Oil refinery pipe lot rejection

Appears in 1 lecture.

Appearances across the corpus

CS_F2012_12 · Codes and Standards, Fall 2012 · §1.p9

Brief reference. One leaky pipe out of 600 led purchaser to condemn entire lot and demand refund. Tom characterizes this as "not the appropriate way to handle that problem." Used to contrast statistical reality of NDT with overreaction to single failures.
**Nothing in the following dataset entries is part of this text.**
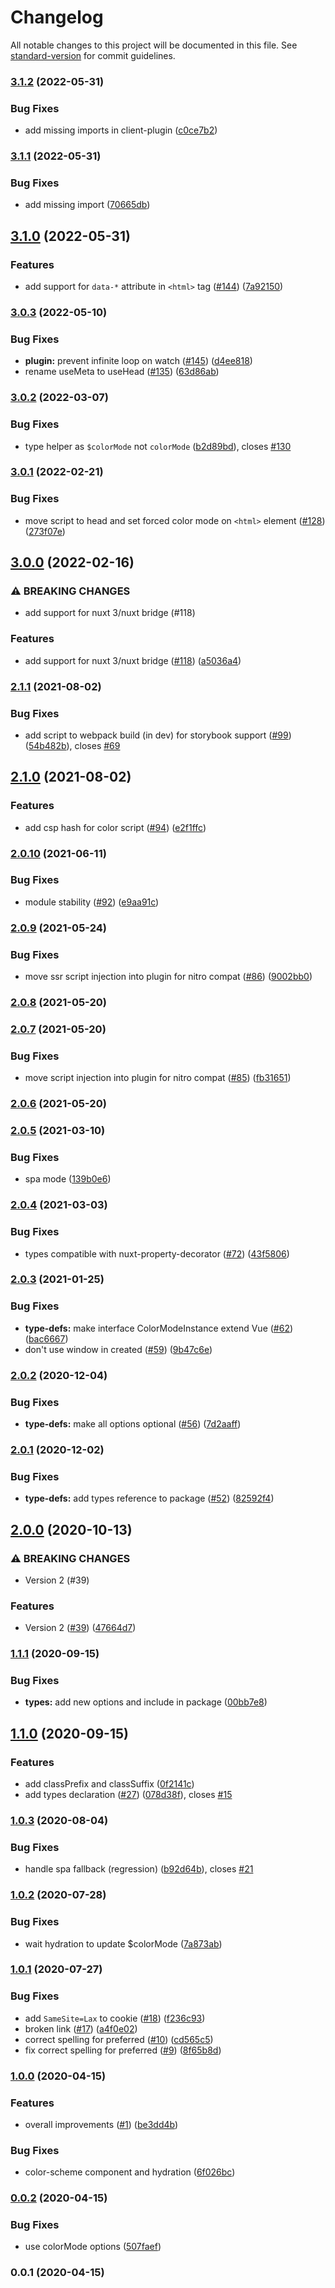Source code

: # Changelog

All notable changes to this project will be documented in this file. See [standard-version](https://github.com/conventional-changelog/standard-version) for commit guidelines.

### [3.1.2](https://github.com/nuxt-community/color-mode-module/compare/v3.1.1...v3.1.2) (2022-05-31)


### Bug Fixes

* add missing imports in client-plugin ([c0ce7b2](https://github.com/nuxt-community/color-mode-module/commit/c0ce7b2944e099600bcfb1541b42b9398821daa1))

### [3.1.1](https://github.com/nuxt-community/color-mode-module/compare/v3.1.0...v3.1.1) (2022-05-31)


### Bug Fixes

* add missing import ([70665db](https://github.com/nuxt-community/color-mode-module/commit/70665dbc6477f927d246c7eaa92ba177b2d41a7a))

## [3.1.0](https://github.com/nuxt-community/color-mode-module/compare/v3.0.3...v3.1.0) (2022-05-31)


### Features

* add support for `data-*` attribute in `<html>` tag ([#144](https://github.com/nuxt-community/color-mode-module/issues/144)) ([7a92150](https://github.com/nuxt-community/color-mode-module/commit/7a92150a802aba29b6db0d78b3dfba3535bf3ceb))

### [3.0.3](https://github.com/nuxt-community/color-mode-module/compare/v3.0.2...v3.0.3) (2022-05-10)


### Bug Fixes

* **plugin:** prevent infinite loop on watch ([#145](https://github.com/nuxt-community/color-mode-module/issues/145)) ([d4ee818](https://github.com/nuxt-community/color-mode-module/commit/d4ee8186e5073e248baa8cea6438f8a50f6a9f19))
* rename useMeta to useHead ([#135](https://github.com/nuxt-community/color-mode-module/issues/135)) ([63d86ab](https://github.com/nuxt-community/color-mode-module/commit/63d86ab9702e247a89ca18167874051850665dec))

### [3.0.2](https://github.com/nuxt-community/color-mode-module/compare/v3.0.1...v3.0.2) (2022-03-07)


### Bug Fixes

* type helper as `$colorMode` not `colorMode` ([b2d89bd](https://github.com/nuxt-community/color-mode-module/commit/b2d89bd5f3048b92b7b43ec21b7e74e4f1ae2454)), closes [#130](https://github.com/nuxt-community/color-mode-module/issues/130)

### [3.0.1](https://github.com/nuxt-community/color-mode-module/compare/v3.0.0...v3.0.1) (2022-02-21)


### Bug Fixes

* move script to head and set forced color mode on `<html>` element ([#128](https://github.com/nuxt-community/color-mode-module/issues/128)) ([273f07e](https://github.com/nuxt-community/color-mode-module/commit/273f07ebda0d87fc7574d09658e60a9863ce84a8))

## [3.0.0](https://github.com/nuxt-community/color-mode-module/compare/v2.1.1...v3.0.0) (2022-02-16)


### ⚠ BREAKING CHANGES

* add support for nuxt 3/nuxt bridge (#118)

### Features

* add support for nuxt 3/nuxt bridge ([#118](https://github.com/nuxt-community/color-mode-module/issues/118)) ([a5036a4](https://github.com/nuxt-community/color-mode-module/commit/a5036a4a816a3baa2bc2a953048469a7a78a851e))

### [2.1.1](https://github.com/nuxt-community/color-mode-module/compare/v2.1.0...v2.1.1) (2021-08-02)


### Bug Fixes

* add script to webpack build (in dev) for storybook support ([#99](https://github.com/nuxt-community/color-mode-module/issues/99)) ([54b482b](https://github.com/nuxt-community/color-mode-module/commit/54b482b5cd8a63c42575165a02d96a0e1c959cc4)), closes [#69](https://github.com/nuxt-community/color-mode-module/issues/69)

## [2.1.0](https://github.com/nuxt-community/color-mode-module/compare/v2.0.10...v2.1.0) (2021-08-02)


### Features

* add csp hash for color script ([#94](https://github.com/nuxt-community/color-mode-module/issues/94)) ([e2f1ffc](https://github.com/nuxt-community/color-mode-module/commit/e2f1ffc2a64dd22d7ed5b40fc6bc78562e47c9d0))

### [2.0.10](https://github.com/nuxt-community/color-mode-module/compare/v2.0.9...v2.0.10) (2021-06-11)


### Bug Fixes

* module stability ([#92](https://github.com/nuxt-community/color-mode-module/issues/92)) ([e9aa91c](https://github.com/nuxt-community/color-mode-module/commit/e9aa91c8caf56d6cae1dfe641034a1960bee6269))

### [2.0.9](https://github.com/nuxt-community/color-mode-module/compare/v2.0.8...v2.0.9) (2021-05-24)


### Bug Fixes

* move ssr script injection into plugin for nitro compat ([#86](https://github.com/nuxt-community/color-mode-module/issues/86)) ([9002bb0](https://github.com/nuxt-community/color-mode-module/commit/9002bb0d696bac7945077d6bcafe3993866ebb2f))

### [2.0.8](https://github.com/nuxt-community/color-mode-module/compare/v2.0.7...v2.0.8) (2021-05-20)

### [2.0.7](https://github.com/nuxt-community/color-mode-module/compare/v2.0.5...v2.0.7) (2021-05-20)


### Bug Fixes

* move script injection into plugin for nitro compat ([#85](https://github.com/nuxt-community/color-mode-module/issues/85)) ([fb31651](https://github.com/nuxt-community/color-mode-module/commit/fb31651d7103a972d2e922d623565d791b84078c))

### [2.0.6](https://github.com/nuxt-community/color-mode-module/compare/v2.0.5...v2.0.6) (2021-05-20)

### [2.0.5](https://github.com/nuxt-community/color-mode-module/compare/v2.0.4...v2.0.5) (2021-03-10)


### Bug Fixes

* spa mode ([139b0e6](https://github.com/nuxt-community/color-mode-module/commit/139b0e68fced030db9035839ffdfd2fa1d80c117))

### [2.0.4](https://github.com/nuxt-community/color-mode-module/compare/v2.0.3...v2.0.4) (2021-03-03)


### Bug Fixes

* types compatible with nuxt-property-decorator ([#72](https://github.com/nuxt-community/color-mode-module/issues/72)) ([43f5806](https://github.com/nuxt-community/color-mode-module/commit/43f5806b84f407d55f7de939348e25293ebbaa12))

### [2.0.3](https://github.com/nuxt-community/color-mode-module/compare/v2.0.2...v2.0.3) (2021-01-25)


### Bug Fixes

* **type-defs:** make interface ColorModeInstance extend Vue ([#62](https://github.com/nuxt-community/color-mode-module/issues/62)) ([bac6667](https://github.com/nuxt-community/color-mode-module/commit/bac6667553c1801cd6aaefcce0d829bab03d663a))
* don't use window in created ([#59](https://github.com/nuxt-community/color-mode-module/issues/59)) ([9b47c6e](https://github.com/nuxt-community/color-mode-module/commit/9b47c6ea630e35c8958a62f5b645fd3ef7216846))

### [2.0.2](https://github.com/nuxt-community/color-mode-module/compare/v2.0.1...v2.0.2) (2020-12-04)


### Bug Fixes

* **type-defs:** make all options optional ([#56](https://github.com/nuxt-community/color-mode-module/issues/56)) ([7d2aaff](https://github.com/nuxt-community/color-mode-module/commit/7d2aaff02d0e81327a88be67310ef49263055bad))

### [2.0.1](https://github.com/nuxt-community/color-mode-module/compare/v2.0.0...v2.0.1) (2020-12-02)


### Bug Fixes

* **type-defs:** add types reference to package ([#52](https://github.com/nuxt-community/color-mode-module/issues/52)) ([82592f4](https://github.com/nuxt-community/color-mode-module/commit/82592f4451f696bb8cf2c5d2282fc7b60ac7cbb5))

## [2.0.0](https://github.com/nuxt-community/color-mode-module/compare/v1.1.1...v2.0.0) (2020-10-13)


### ⚠ BREAKING CHANGES

* Version 2 (#39)

### Features

* Version 2 ([#39](https://github.com/nuxt-community/color-mode-module/issues/39)) ([47664d7](https://github.com/nuxt-community/color-mode-module/commit/47664d76dc76a44ff270a6cd8569f512e5b004f3))

### [1.1.1](https://github.com/nuxt-community/color-mode-module/compare/v1.1.0...v1.1.1) (2020-09-15)


### Bug Fixes

* **types:** add new options and include in package ([00bb7e8](https://github.com/nuxt-community/color-mode-module/commit/00bb7e85a114e5f50941b5445395b7b09d9a5a68))

## [1.1.0](https://github.com/nuxt-community/color-mode-module/compare/v1.0.3...v1.1.0) (2020-09-15)


### Features

* add classPrefix and classSuffix ([0f2141c](https://github.com/nuxt-community/color-mode-module/commit/0f2141c182cfef81321d8cd3bed39d173ec281b3))
* add types declaration ([#27](https://github.com/nuxt-community/color-mode-module/issues/27)) ([078d38f](https://github.com/nuxt-community/color-mode-module/commit/078d38f6347a297f388ef65aedfa503892bf73b0)), closes [#15](https://github.com/nuxt-community/color-mode-module/issues/15)

### [1.0.3](https://github.com/nuxt-community/color-mode-module/compare/v1.0.2...v1.0.3) (2020-08-04)


### Bug Fixes

* handle spa fallback (regression) ([b92d64b](https://github.com/nuxt-community/color-mode-module/commit/b92d64b29a15bb901abe406aa8dda5709b5caacc)), closes [#21](https://github.com/nuxt-community/color-mode-module/issues/21)

### [1.0.2](https://github.com/nuxt-community/color-mode-module/compare/v1.0.1...v1.0.2) (2020-07-28)


### Bug Fixes

* wait hydration to update $colorMode ([7a873ab](https://github.com/nuxt-community/color-mode-module/commit/7a873ab1f6f862b608923e904ae153b8f89864fc))

### [1.0.1](https://github.com/nuxt-community/color-mode-module/compare/v1.0.0...v1.0.1) (2020-07-27)


### Bug Fixes

* add `SameSite=Lax` to cookie ([#18](https://github.com/nuxt-community/color-mode-module/issues/18)) ([f236c93](https://github.com/nuxt-community/color-mode-module/commit/f236c93ae6092c8d273c9241901a47e01e058845))
* broken link ([#17](https://github.com/nuxt-community/color-mode-module/issues/17)) ([a4f0e02](https://github.com/nuxt-community/color-mode-module/commit/a4f0e021e31a1fedaef249f38cfd1e88a9e0ea19))
* correct spelling for preferred ([#10](https://github.com/nuxt-community/color-mode-module/issues/10)) ([cd565c5](https://github.com/nuxt-community/color-mode-module/commit/cd565c5f7425cde41b5255631ad088e2a1f4eff2))
* fix correct spelling for preferred ([#9](https://github.com/nuxt-community/color-mode-module/issues/9)) ([8f65b8d](https://github.com/nuxt-community/color-mode-module/commit/8f65b8d21955fc13c5c3428edb6b3f6fea2e3795))

### [1.0.0](https://github.com/nuxt-community/color-mode-module/compare/v0.0.2...v1.0.0) (2020-04-15)

### Features

* overall improvements ([#1](https://github.com/nuxt-community/color-mode-module/issues/1)) ([be3dd4b](https://github.com/nuxt-community/color-mode-module/commit/be3dd4b1885e025d05cac13f921ce338628eb305))


### Bug Fixes

* color-scheme component and hydration ([6f026bc](https://github.com/nuxt-community/color-mode-module/commit/6f026bc88eaeb75560b544d7bdafb36debd9f05d))

### [0.0.2](https://github.com/nuxt-community/color-mode-module/compare/v0.0.1...v0.0.2) (2020-04-15)


### Bug Fixes

* use colorMode options ([507faef](https://github.com/nuxt-community/color-mode-module/commit/507faef219789b674838f0d1de7882e9725664da))

### 0.0.1 (2020-04-15)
Through the thickness there can be flaws, but they're going to hydrostatic test this later. It keeps going down the line, and they do a hydrostatic test at whatever pressure they want. Still, the ends are the problem, because even in the hydrostatic test you have to grab it by the ends and make the seal. Sometimes people will cut off the ends, but most of the time they don't after they've done all this testing. Sometimes the problems occur at the end, and at this oil refinery, the leak they found was on the end. All this other testing — stress test, hydrostatic test, magnetic particle on the end, ultrasonic in the middle — has a high probability of finding something, but the probability is never one. There's always something that might get through. Out of these 600 pipes at this oil refinery they were building, they found one pipe and they condemned all the rest — all 599 brothers and sisters — and said we want our money back. Which was not the appropriate way to handle that problem.